Contributor: K.K. Misra

Copyright 1999. All Rights Reserved. Quotation from this document should cite and acknowledge the contributors.


  1. Common and Regional Names
  2. Scientific Names
  3. Uses
  4. Origin
  5. Crop Status
    1. Toxicities
    2. Traditional Medicinal Uses
  6. Botany
    1. Taxonomy
    2. Morphology and Floral Biology
    3. Secondary Metabolites
  7. Crop Culture (Horticulture)
    1. Ecology
    2. Soil
    3. Training and Pruning
    4. Nutrition
    5. Pests and Diseases
    6. Harvesting and Yield
    7. Cultivars
  8. Selected Experts
  9. Key References

Common Names

English: Wood apple, Bengal Quince
Hindi: Bael, Sirphal

Scientific Names

Species: Aegle marmelos Correa
Family: Rutaceae

Uses

Various parts of the tree are used for its curative, pesticidal and nutritive properties. Fresh half ripe Bael fruit is mildly astringent and used to cure dysentery, diarrhoea, hepatitis, tuberculosis, dyspepsia and good for heart and brain. Roots have antidiarrhoetic, antidote to snake venom, anti-inflammatory and wound healing properties. The Bael fruit is one of the most nutritious fruits, rich in riboflavin and used for the preparation of a number of products like candy, squash, toffee, slab, pulp powder and nectar. The leaves and seed oil have pesticidal properties.

Origin

Woody tree, native to India. Now naturalized in Sri Lanka, Pakistan, Bangladesh, Myanmar, Thailand and most of southeastern Asian countries.

Crop Status

A perennial woody tree grown in kitchen gardens, boundary plantation around mango orchards and in forest plantations in most of the states of India.

Toxicities

Not reported.

Traditional Medicinal Uses

It is used as a medicine to cure a number of diseases in India. It's medicinal properties have been listed within "Charaka Samhita," an early medical treatise.

Botany

Taxonomy

Aegle belongs to one of the three monotypic genera of orange subfamily Aurantioideae, tribe Clauseneae and subtribe Balsamocitrinae

Morphology and Floral Biology

Aegle marmelos Correa is deciduous, 6–8 meters in height with trifoliate aromatic leaves. The branches sometimes bear long straight spines. The bark is shallowly furrowed and corky. The bisexual flowers are nearly 2 cm wide, borne in clusters, sweet scented and greenish white. The shallow calyx has 5 short sepals and is pubescent on the outside. The 5 petals are oblong ovoid, blunt, thick, pale greenish white and dotted with oil glands. Stamens are numerous, sometimes coherent in bundles. Ovary are oblong ovoid, slightly tapering, axis wide, cells numerous (8–20), small arranged in a circle with numerous ovules in each cell. Fruits are 5–7.5 cm in diameter, globose, oblong pyriform, rind gray or yellow, pulp sweet, thick yellow, orange to brown in color. Seeds are numerous and arranged in the cells surrounded by a slimy transparent mucilage. Seeds have wooly hairs.

Secondary Metabolites

Certain biochemical constituents namely alkaloids, coumarin and steroid have been isolated from different parts of the Bael tree. These are skimmianine, aegelin (C18H18O4), Y-sitosterol (C29H50O), aegelenine (C14H10O2N2), myrlene, p-menth-l-en-3 beta, 5 betadiol, N-2 (4 (3',3' dimethylalloxy) phenyl) ethyl cinnamide, N-hydroxy-2 (4-(3', 3' dimethyallyloxy) phenyl) ethyl cinnamide, N-4 methoxystyryl cinnamide, N-2-hydroxy-2(4 hydro-xyphenyl) ethyl cinnamide, lupeol, sitosterol, alloimperatorin, imperatorin, ß-sitosterol, marmesin (C14H11O4), ß-sitosterol (C29H50O) , Dietammine (C12H9NO2), marmin (C19H26O5), umbelliferone, lupeol, marmelosin (C13H12O3).

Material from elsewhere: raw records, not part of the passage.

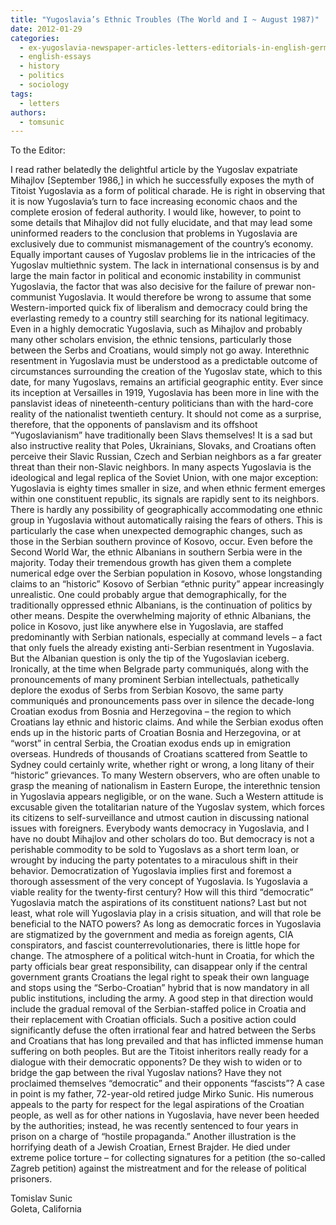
 ```yaml
---
title: "Yugoslavia’s Ethnic Troubles (The World and I ~ August 1987)"
date: 2012-01-29
categories: 
  - ex-yugoslavia-newspaper-articles-letters-editorials-in-english-german-and-french
  - english-essays
  - history
  - politics
  - sociology
tags: 
  - letters
authors: 
  - tomsunic
---
```


To the Editor:

I read rather belatedly the delightful article by the Yugoslav expatriate Mihajlov \[September 1986,\] in which he successfully exposes the myth of Titoist Yugoslavia as a form of political charade. He is right in observing that it is now Yugoslavia’s turn to face increasing economic chaos and the complete erosion of federal authority. I would like, however, to point to some details that Mihajlov did not fully elucidate, and that may lead some uninformed readers to the conclusion that problems in Yugoslavia are exclusively due to communist mismanagement of the country’s economy. Equally important causes of Yugoslav problems lie in the intricacies of the Yugoslav multiethnic system. The lack in international consensus is by and large the main factor in political and economic instability in communist Yugoslavia, the factor that was also decisive for the failure of prewar non-communist Yugoslavia. It would therefore be wrong to assume that some Western-imported quick fix of liberalism and democracy could bring the everlasting remedy to a country still searching for its national legitimacy. Even in a highly democratic Yugoslavia, such as Mihajlov and probably many other scholars envision, the ethnic tensions, particularly those between the Serbs and Croatians, would simply not go away. Interethnic resentment in Yugoslavia must be understood as a predictable outcome of circumstances surrounding the creation of the Yugoslav state, which to this date, for many Yugoslavs, remains an artificial geographic entity. Ever since its inception at Versailles in 1919, Yugoslavia has been more in line with the panslavist ideas of nineteenth-century politicians than with the hard-core reality of the nationalist twentieth century. It should not come as a surprise, therefore, that the opponents of panslavism and its offshoot “Yugoslavianism” have traditionally been Slavs themselves! It is a sad but also instructive reality that Poles, Ukrainians, Slovaks, and Croatians often perceive their Slavic Russian, Czech and Serbian neighbors as a far greater threat than their non-Slavic neighbors. In many aspects Yugoslavia is the ideological and legal replica of the Soviet Union, with one major exception: Yugoslavia is eighty times smaller in size, and when ethnic ferment emerges within one constituent republic, its signals are rapidly sent to its neighbors. There is hardly any possibility of geographically accommodating one ethnic group in Yugoslavia without automatically raising the fears of others. This is particularly the case when unexpected demographic changes, such as those in the Serbian southern province of Kosovo, occur. Even before the Second World War, the ethnic Albanians in southern Serbia were in the majority. Today their tremendous growth has given them a complete numerical edge over the Serbian population in Kosovo, whose longstanding claims to an “historic” Kosovo of Serbian “ethnic purity” appear increasingly unrealistic. One could probably argue that demographically, for the traditionally oppressed ethnic Albanians, is the continuation of politics by other means. Despite the overwhelming majority of ethnic Albanians, the police in Kosovo, just like anywhere else in Yugoslavia, are staffed predominantly with Serbian nationals, especially at command levels – a fact that only fuels the already existing anti-Serbian resentment in Yugoslavia. But the Albanian question is only the tip of the Yugoslavian iceberg. Ironically, at the time when Belgrade party communiqués, along with the pronouncements of many prominent Serbian intellectuals, pathetically deplore the exodus of Serbs from Serbian Kosovo, the same party communiqués and pronouncements pass over in silence the decade-long Croatian exodus from Bosnia and Herzegovina – the region to which Croatians lay ethnic and historic claims. And while the Serbian exodus often ends up in the historic parts of Croatian Bosnia and Herzegovina, or at “worst” in central Serbia, the Croatian exodus ends up in emigration overseas. Hundreds of thousands of Croatians scattered from Seattle to Sydney could certainly write, whether right or wrong, a long litany of their “historic” grievances. To many Western observers, who are often unable to grasp the meaning of nationalism in Eastern Europe, the interethnic tension in Yugoslavia appears negligible, or on the wane. Such a Western attitude is excusable given the totalitarian nature of the Yugoslav system, which forces its citizens to self-surveillance and utmost caution in discussing national issues with foreigners. Everybody wants democracy in Yugoslavia, and I have no doubt Mihajlov and other scholars do too. But democracy is not a perishable commodity to be sold to Yugoslavs as a short term loan, or wrought by inducing the party potentates to a miraculous shift in their behavior. Democratization of Yugoslavia implies first and foremost a thorough assessment of the very concept of Yugoslavia. Is Yugoslavia a viable reality for the twenty-first century? How will this third “democratic” Yugoslavia match the aspirations of its constituent nations? Last but not least, what role will Yugoslavia play in a crisis situation, and will that role be beneficial to the NATO powers? As long as democratic forces in Yugoslavia are stigmatized by the government and media as foreign agents, CIA conspirators, and fascist counterrevolutionaries, there is little hope for change. The atmosphere of a political witch-hunt in Croatia, for which the party officials bear great responsibility, can disappear only if the central government grants Croatians the legal right to speak their own language and stops using the “Serbo-Croatian” hybrid that is now mandatory in all public institutions, including the army. A good step in that direction would include the gradual removal of the Serbian-staffed police in Croatia and their replacement with Croatian officials. Such a positive action could significantly defuse the often irrational fear and hatred between the Serbs and Croatians that has long prevailed and that has inflicted immense human suffering on both peoples. But are the Titoist inheritors really ready for a dialogue with their democratic opponents? De they wish to widen or to bridge the gap between the rival Yugoslav nations? Have they not proclaimed themselves “democratic” and their opponents “fascists”? A case in point is my father, 72-year-old retired judge Mirko Sunic. His numerous appeals to the party for respect for the legal aspirations of the Croatian people, as well as for other nations in Yugoslavia, have never been heeded by the authorities; instead, he was recently sentenced to four years in prison on a charge of “hostile propaganda.” Another illustration is the horrifying death of a Jewish Croatian, Ernest Brajder. He died under extreme police torture – for collecting signatures for a petition (the so-called Zagreb petition) against the mistreatment and for the release of political prisoners.

Tomislav Sunic  
Goleta, California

Crop Culture (Horticulture)

Bael is usually propagated by seeds. The seeds are recalcitrant and can not be stored for longer periods under normal storage conditions. Budding, patch or shield on seedling rootstocks in June or July gives very good success. Air layering is also successful under humid tropical conditions. In vitro propagation has also been standardized but it is not feasible commercially.

Ecology

Bael has capacity to adapt successfully to a wide range of habitat from arid, semiarid to mesophytic conditions. It can be grown up to an altitude of 1219 meters above mean sea level and is not injured by temperatures as low as -8°C.

Soil

Bael can be grown in any type of soil such as sandy, clay, water logged, unirrigated, acidic or alkaline in the pH range of 5–10.

Training and Pruning

Bael trees may be trained in modified central leader. Pruning is done twice in a year, once in May and other in August. Pruning is limited to the removal of dead and diseased twigs/branches in May while in August healthy leaves are pruned for sale.

Nutrition

The deficiency of nitrogen and zinc is common in Bael orchards and can be corrected by soil application or foliar spray.

Pests and Diseases

More than a dozen insects have been found feeding on Bael. Phyllocnistis citrella, Aonidiella aurantii and Papilio demoleus are the important insects which can be easily controlled by use of insecticides. Bacterial shot hole, fruit canker and gummosis are the serious diseases. Fruit cracking is the physiological disorder in some genotypes of Bael which occurs just before ripening.

Harvesting and Yield

Fruits take about 11 months to ripen. These are harvested with fruit stalk when color changes to yellowish green. A full grown tree produces from 400-1000 fruits depending upon the cultivar.

Cultivars

A number of cultivars have been selected recently and the following are among the best with regards to yield and fruit quality.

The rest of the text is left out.